February
16
Lab 6: EZNA Tissue DNA Kit Protocol (modified for ciliate samples) 2/15/18
Purpose:
The purpose of the lab was to extract cells in the pellet we obtained from the previous lab.
Procedure:
Before starting:
- Set heat block to 70° C
- Heat Elution Buffer to 70° C in the heat block
- Chill PBS to 4° C
Cell counts:
- Spin sample for 5 min at 3000 x g
- Remove supernatant using a p1000 and discard
- Add 1ml of PBS, washing the cells
- Spin for 5 min at 3000 x g
- Remove supernatant using p100 and discard
- Put 100 microliters PBS in each tube to resuspend cells, then combine the two samples into one tube
- Put 20 microliters of Iodine and 20 microliters of cells in a new tube and vortex
- Take 3, 2 microliter drops and examine them under the microscope. Record cell counts
- Combine 20 microliters of Iodine and 20 microliters of cells in a new tube and vortex briefly
Prepare the cell suspension:
- Wash the cells with cold PBS
- Resuspend cells in 200 μl of fresh PBS
- Add 25 μl OB Protease Solution. Vortex to mix thoroughly.
Lysis:
- Add 220 μl BL Buffer
- Incubate at 70°C for 10 minutes in the heat block. Briefly vortex the tube once during incubation.
Binding:
- Add 220 μl 100% ethanol. Vortex to mix thoroughly
- Insert a HiBind. DNA Mini Column into a 2 mL Collection Tube
- Transfer the entire sample from Step 5 to the HiBind. DNA Mini Column including any precipitates that may have formed
- Centrifuge at maximum speed for 1 minute
- Discard the filtrate and reuse the collection tube
Wash and Dry:
- Add 500 μl HBC Buffer to the column
- Centrifuge at maximum speed for 30 seconds
- After the HBC Buffer wash, discard the filtrate and collection tube.

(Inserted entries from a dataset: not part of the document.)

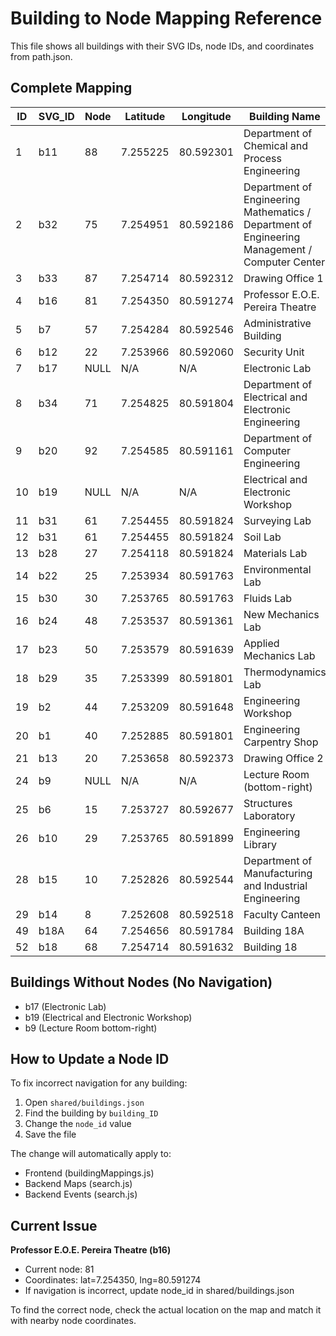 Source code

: # Building to Node Mapping Reference

This file shows all buildings with their SVG IDs, node IDs, and coordinates from path.json.

## Complete Mapping

| ID  | SVG_ID | Node | Latitude | Longitude | Building Name                                                                                  |
| --- | ------ | ---- | -------- | --------- | ---------------------------------------------------------------------------------------------- |
| 1   | b11    | 88   | 7.255225 | 80.592301 | Department of Chemical and Process Engineering                                                 |
| 2   | b32    | 75   | 7.254951 | 80.592186 | Department of Engineering Mathematics / Department of Engineering Management / Computer Center |
| 3   | b33    | 87   | 7.254714 | 80.592312 | Drawing Office 1                                                                               |
| 4   | b16    | 81   | 7.254350 | 80.591274 | Professor E.O.E. Pereira Theatre                                                               |
| 5   | b7     | 57   | 7.254284 | 80.592546 | Administrative Building                                                                        |
| 6   | b12    | 22   | 7.253966 | 80.592060 | Security Unit                                                                                  |
| 7   | b17    | NULL | N/A      | N/A       | Electronic Lab                                                                                 |
| 8   | b34    | 71   | 7.254825 | 80.591804 | Department of Electrical and Electronic Engineering                                            |
| 9   | b20    | 92   | 7.254585 | 80.591161 | Department of Computer Engineering                                                             |
| 10  | b19    | NULL | N/A      | N/A       | Electrical and Electronic Workshop                                                             |
| 11  | b31    | 61   | 7.254455 | 80.591824 | Surveying Lab                                                                                  |
| 12  | b31    | 61   | 7.254455 | 80.591824 | Soil Lab                                                                                       |
| 13  | b28    | 27   | 7.254118 | 80.591824 | Materials Lab                                                                                  |
| 14  | b22    | 25   | 7.253934 | 80.591763 | Environmental Lab                                                                              |
| 15  | b30    | 30   | 7.253765 | 80.591763 | Fluids Lab                                                                                     |
| 16  | b24    | 48   | 7.253537 | 80.591361 | New Mechanics Lab                                                                              |
| 17  | b23    | 50   | 7.253579 | 80.591639 | Applied Mechanics Lab                                                                          |
| 18  | b29    | 35   | 7.253399 | 80.591801 | Thermodynamics Lab                                                                             |
| 19  | b2     | 44   | 7.253209 | 80.591648 | Engineering Workshop                                                                           |
| 20  | b1     | 40   | 7.252885 | 80.591801 | Engineering Carpentry Shop                                                                     |
| 21  | b13    | 20   | 7.253658 | 80.592373 | Drawing Office 2                                                                               |
| 24  | b9     | NULL | N/A      | N/A       | Lecture Room (bottom-right)                                                                    |
| 25  | b6     | 15   | 7.253727 | 80.592677 | Structures Laboratory                                                                          |
| 26  | b10    | 29   | 7.253765 | 80.591899 | Engineering Library                                                                            |
| 28  | b15    | 10   | 7.252826 | 80.592544 | Department of Manufacturing and Industrial Engineering                                         |
| 29  | b14    | 8    | 7.252608 | 80.592518 | Faculty Canteen                                                                                |
| 49  | b18A   | 64   | 7.254656 | 80.591784 | Building 18A                                                                                   |
| 52  | b18    | 68   | 7.254714 | 80.591632 | Building 18                                                                                    |

## Buildings Without Nodes (No Navigation)

- b17 (Electronic Lab)
- b19 (Electrical and Electronic Workshop)
- b9 (Lecture Room bottom-right)

## How to Update a Node ID

To fix incorrect navigation for any building:

1. Open `shared/buildings.json`
2. Find the building by `building_ID`
3. Change the `node_id` value
4. Save the file

The change will automatically apply to:

- Frontend (buildingMappings.js)
- Backend Maps (search.js)
- Backend Events (search.js)

## Current Issue

**Professor E.O.E. Pereira Theatre (b16)**

- Current node: 81
- Coordinates: lat=7.254350, lng=80.591274
- If navigation is incorrect, update node_id in shared/buildings.json

To find the correct node, check the actual location on the map and match it with nearby node coordinates.
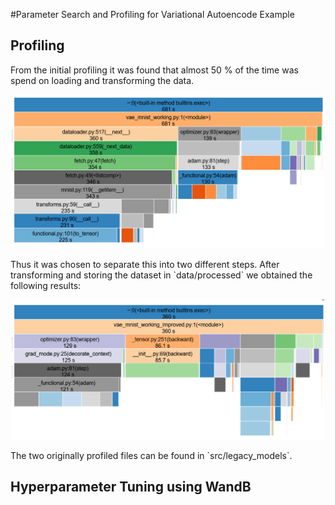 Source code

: #Parameter Search and Profiling for Variational Autoencode Example

## Profiling
From the initial profiling it was found that almost 50 % of the time was spend on loading and transforming the data.
<p align="center">
  <img src="./reports/figures/before_improving_prof.png" width="500" title="hover text">
</p>
Thus it was chosen to separate this into two different steps. After transforming and storing the dataset in `data/processed` we obtained the following results:
<p align="center">
  <img src="./reports/figures/after_improving_prof.png" width="500" title="hover text">
</p>
The two originally profiled files can be found in `src/legacy_models`.

## Hyperparameter Tuning using WandB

- Insert the HiBind DNA Mini Column into a new 2 mL Collection Tube.
- Add 700 μl DNA Wash Buffer.
- Centrifuge at maximum speed for 30 seconds.
- Discard the filtrate and reuse the collection tube.
- Repeat the steps for a second DNA Wash Buffer wash step
- Centrifuge the empty HiBind DNA Mini Column at maximum speed for 2 minutes to dry the column.
Elute:
- Transfer the HiBind DNA Mini Column into a nuclease-free 1.5 mL microcentrifuge tube. Make sure to label your tube with your name and date
- Add 100μl Elution Buffer heated to 70°C
- Let sit at room temperature for 2 minutes.
- Centrifuge at maximum speed for 1 minute
- Store eluted DNA at -20°C.
Data:
Under the microscope, I saw a yellow solution with a bunch of red dots and I ended up diluting it by a factor of 1:100 because it was too much to count and the drop I had was about 22 cells so that means there are a total of 2,200 cells in the 200 microliter suspension.
The microfuge tube was labeled SAM 2/15 on the top and group 2.7 DNA on the side.
The final sample was clear in color.
Conclusion:
In conclusion, the experiment was successful and the next step is to extract the DNA.